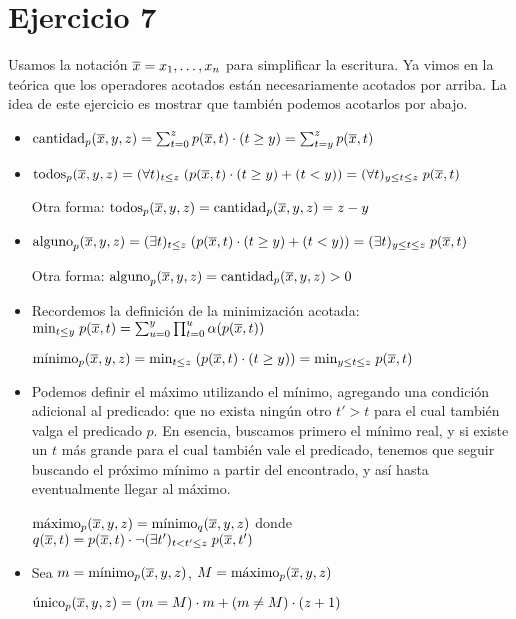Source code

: \section*{Ejercicio 7}

Usamos la notación $\overline{x} = x_1, \dots, x_n$ para simplificar la escritura. Ya vimos en la teórica que los operadores acotados están necesariamente acotados por arriba. La idea de este ejercicio es mostrar que también podemos acotarlos por abajo.

\begin{itemize}
    \item $\text{cantidad}_p(\overline{x}, y, z) = \sum_{t=0}^z p(\overline{x}, t) \cdot (t \geq y) = \sum_{t=y}^z p(\overline{x}, t)$

    \item $\text{todos}_p(\overline{x}, y, z) = (\forall t)_{t \leq z} \; (p(\overline{x}, t) \cdot (t \geq y) + (t < y)) = (\forall t)_{y \leq t \leq z} \; p(\overline{x}, t)$

    Otra forma: $\text{todos}_p(\overline{x}, y, z) = \text{cantidad}_p(\overline{x}, y, z) = z - y$

    \item $\text{alguno}_p(\overline{x}, y, z) = (\exists t)_{t \leq z} \; (p(\overline{x}, t) \cdot (t \geq y) + (t < y)) = (\exists t)_{y \leq t \leq z} \; p(\overline{x}, t)$

    Otra forma: $\text{alguno}_p(\overline{x}, y, z) = \text{cantidad}_p(\overline{x}, y, z) > 0$

    \item Recordemos la definición de la minimización acotada: $\text{min}_{t \leq y} \; p(\overline{x}, t) = \sum_{u=0}^y \prod_{t=0}^u \alpha(p(\overline{x}, t))$

    $\text{mínimo}_p(\overline{x}, y, z) = \text{min}_{t \leq z} \; (p(\overline{x}, t) \cdot (t \geq y)) = \text{min}_{y \leq t \leq z} \; p(\overline{x}, t)$

    \item Podemos definir el máximo utilizando el mínimo, agregando una condición adicional al predicado: que no exista ningún otro $t' > t$ para el cual también valga el predicado $p$. En esencia, buscamos primero el mínimo real, y si existe un $t$ más grande para el cual también vale el predicado, tenemos que seguir buscando el próximo mínimo a partir del encontrado, y así hasta eventualmente llegar al máximo.

    $\text{máximo}_p(\overline{x}, y, z) = \text{mínimo}_q(\overline{x}, y, z)$ donde $q(\overline{x}, t) = p(\overline{x}, t) \cdot \neg (\exists t')_{t < t' \leq z} \; p(\overline{x}, t')$

    \item Sea $m = \text{mínimo}_p(\overline{x}, y, z)$, $M = \text{máximo}_p(\overline{x}, y, z)$

    $\text{único}_p(\overline{x}, y, z) = (m = M) \cdot m + (m \neq M) \cdot (z + 1)$
\end{itemize}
- - - - -
> WORK REQUIRED
This task needs one value: the number of lines in the material above that contain the word "mínimo".

> TASK ANSWER
4